At first, it felt like a personal strength. But in high-pressure environments, that same sensitivity started to feel like a liability.
Until I realized: it wasn’t.
Empathy Isn’t Soft — It’s Strategic
When I started working closely with founders, I didn’t have the language for what I was doing. I just knew how to listen. I noticed when teams were misaligned before it showed up in deadlines. I could sense when feedback landed poorly, even if no one said a word. I thought I was just being helpful. But what I was actually doing was pattern recognition.
It was systems thinking. It was product intuition. It was strategy.
Long before I became a PM, I was already operating like one.
An Unofficial MBA in Early-Stage Chaos
Startups are messy. There’s no playbook for founder fears, pivots, or the 2 AM “should we ship this?” moments.
That early exposure— to vision swings, hiring debates, messy launches, and everything in between —taught me not just how things work, but how they break.
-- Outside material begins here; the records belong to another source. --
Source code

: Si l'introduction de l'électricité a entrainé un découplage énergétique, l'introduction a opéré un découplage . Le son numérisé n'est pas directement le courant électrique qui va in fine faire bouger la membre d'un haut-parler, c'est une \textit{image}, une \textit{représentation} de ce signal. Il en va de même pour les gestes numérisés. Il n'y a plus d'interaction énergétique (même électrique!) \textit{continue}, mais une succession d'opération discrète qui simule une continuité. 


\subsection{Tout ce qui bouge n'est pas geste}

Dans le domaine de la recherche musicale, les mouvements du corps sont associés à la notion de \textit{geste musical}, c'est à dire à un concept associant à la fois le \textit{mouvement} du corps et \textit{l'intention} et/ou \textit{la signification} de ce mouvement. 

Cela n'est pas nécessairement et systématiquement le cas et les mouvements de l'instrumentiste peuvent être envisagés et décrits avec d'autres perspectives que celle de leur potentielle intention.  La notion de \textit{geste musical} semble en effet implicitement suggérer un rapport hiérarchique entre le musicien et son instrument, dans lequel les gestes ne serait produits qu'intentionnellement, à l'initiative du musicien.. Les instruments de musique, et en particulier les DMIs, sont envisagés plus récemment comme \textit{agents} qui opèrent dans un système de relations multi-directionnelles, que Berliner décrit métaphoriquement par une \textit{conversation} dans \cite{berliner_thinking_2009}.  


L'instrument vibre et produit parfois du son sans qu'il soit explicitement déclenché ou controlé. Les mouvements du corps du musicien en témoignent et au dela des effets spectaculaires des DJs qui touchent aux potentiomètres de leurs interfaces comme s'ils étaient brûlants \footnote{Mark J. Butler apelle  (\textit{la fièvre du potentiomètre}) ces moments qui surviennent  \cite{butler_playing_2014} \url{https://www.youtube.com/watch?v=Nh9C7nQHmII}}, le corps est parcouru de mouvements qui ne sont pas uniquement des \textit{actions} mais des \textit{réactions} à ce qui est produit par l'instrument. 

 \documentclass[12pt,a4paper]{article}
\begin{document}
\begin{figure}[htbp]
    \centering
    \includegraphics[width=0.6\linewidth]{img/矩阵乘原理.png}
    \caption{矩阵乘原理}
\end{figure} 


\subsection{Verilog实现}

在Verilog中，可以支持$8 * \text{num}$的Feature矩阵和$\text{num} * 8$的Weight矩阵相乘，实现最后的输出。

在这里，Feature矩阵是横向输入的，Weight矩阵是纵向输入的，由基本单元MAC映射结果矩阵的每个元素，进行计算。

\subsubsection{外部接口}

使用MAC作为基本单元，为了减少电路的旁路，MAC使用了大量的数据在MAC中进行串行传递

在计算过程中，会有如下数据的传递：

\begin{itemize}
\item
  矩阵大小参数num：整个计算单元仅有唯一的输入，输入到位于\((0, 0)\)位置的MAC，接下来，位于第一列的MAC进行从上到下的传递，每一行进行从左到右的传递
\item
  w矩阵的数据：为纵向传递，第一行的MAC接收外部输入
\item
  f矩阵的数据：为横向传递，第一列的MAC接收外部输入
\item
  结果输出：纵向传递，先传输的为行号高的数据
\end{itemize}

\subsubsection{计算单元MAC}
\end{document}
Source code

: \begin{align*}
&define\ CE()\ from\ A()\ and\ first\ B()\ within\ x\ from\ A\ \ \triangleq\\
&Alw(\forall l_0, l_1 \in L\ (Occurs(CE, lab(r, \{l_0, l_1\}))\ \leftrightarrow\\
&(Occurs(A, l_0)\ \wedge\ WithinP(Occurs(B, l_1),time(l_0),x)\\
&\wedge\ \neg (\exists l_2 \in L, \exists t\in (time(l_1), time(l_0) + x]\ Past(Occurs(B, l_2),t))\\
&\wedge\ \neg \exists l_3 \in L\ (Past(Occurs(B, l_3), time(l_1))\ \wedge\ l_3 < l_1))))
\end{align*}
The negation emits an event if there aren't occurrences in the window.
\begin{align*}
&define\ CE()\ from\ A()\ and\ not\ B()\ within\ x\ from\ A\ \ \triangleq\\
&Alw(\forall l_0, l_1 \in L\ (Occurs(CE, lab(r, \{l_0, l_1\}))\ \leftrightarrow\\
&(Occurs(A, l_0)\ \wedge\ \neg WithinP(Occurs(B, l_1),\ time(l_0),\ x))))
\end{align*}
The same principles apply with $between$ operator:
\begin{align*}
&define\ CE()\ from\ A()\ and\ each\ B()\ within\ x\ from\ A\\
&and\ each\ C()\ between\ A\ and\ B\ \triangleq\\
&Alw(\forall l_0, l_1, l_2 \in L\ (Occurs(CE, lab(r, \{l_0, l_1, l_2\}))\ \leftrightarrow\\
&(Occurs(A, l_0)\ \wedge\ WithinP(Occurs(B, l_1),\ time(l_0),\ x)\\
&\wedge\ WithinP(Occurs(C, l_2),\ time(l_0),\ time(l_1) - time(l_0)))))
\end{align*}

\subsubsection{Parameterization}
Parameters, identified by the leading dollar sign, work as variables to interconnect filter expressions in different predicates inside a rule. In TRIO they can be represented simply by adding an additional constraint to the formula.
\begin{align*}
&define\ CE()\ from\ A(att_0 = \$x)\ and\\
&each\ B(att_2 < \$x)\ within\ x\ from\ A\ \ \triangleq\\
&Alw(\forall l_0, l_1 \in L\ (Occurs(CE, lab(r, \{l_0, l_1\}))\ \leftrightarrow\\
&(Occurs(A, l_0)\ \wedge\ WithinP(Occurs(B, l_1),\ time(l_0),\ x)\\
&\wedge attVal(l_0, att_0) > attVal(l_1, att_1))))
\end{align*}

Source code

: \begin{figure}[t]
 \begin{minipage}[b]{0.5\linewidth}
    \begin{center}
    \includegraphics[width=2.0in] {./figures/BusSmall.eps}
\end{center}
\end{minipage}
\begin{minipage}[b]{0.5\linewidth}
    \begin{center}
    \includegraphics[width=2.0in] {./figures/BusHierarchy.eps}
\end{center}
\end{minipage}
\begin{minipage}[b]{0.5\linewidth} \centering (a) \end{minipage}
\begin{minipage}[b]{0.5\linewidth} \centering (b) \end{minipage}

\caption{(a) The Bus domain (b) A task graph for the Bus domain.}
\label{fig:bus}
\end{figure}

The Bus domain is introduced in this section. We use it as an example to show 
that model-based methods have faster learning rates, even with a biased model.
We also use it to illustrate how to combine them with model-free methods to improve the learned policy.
More importantly, I saw how often empathy was the difference between a team that bent and one that broke.
I didn’t get a traditional MBA. But what I did get was an unfiltered, real-time education in building under pressure.
The Double-Edged Sword of Empathy
Now that I’m building my own product, I’m more aware of how empathy shows up in leadership—and where it can go sideways.
When you’re naturally empathetic, it’s easy to overextend. You try to absorb tension so your team doesn’t have to. You become the emotional buffer. You say yes too often. You feel responsible for how everyone else feels.
And that’s how burnout creeps in—quietly.
What I’m Relearning
I’m learning that being empathetic doesn’t mean carrying everything.
It means listening deeply and setting boundaries.
It means designing products and cultures that don’t depend on over-functioning.
It means building systems that don’t rely on one person doing emotional triage 24/7.
I’m trying to unlearn the belief that “good leadership” means absorbing all the discomfort. It doesn’t. That kind of leadership isn’t sustainable—for you or for the people you work with.
Final Thoughts
So, how do you build with Empathy—without burning out? How do you help others— customers, teammates, early-stage builders — while not abandoning yourself? How do you unlearn the people-pleaser patterns while keeping the magic?
Here’s where I’m starting:
Rituals rooted in honesty, not performance.
Clarity in product decisions, not cleverness.
Feedback loops that don’t rely on guesswork.
This isn’t a finished framework. It’s a checkpoint.
If you’re a founder, designer, or PM who leads with empathy and sometimes feels like it’s “too much” — I get it. And your empathy?
It isn’t a weakness. It’s your edge.
Just make sure you use it on yourself too.
💭 How have you seen empathy help or hurt your work? What boundaries have made the biggest difference for you as a leader?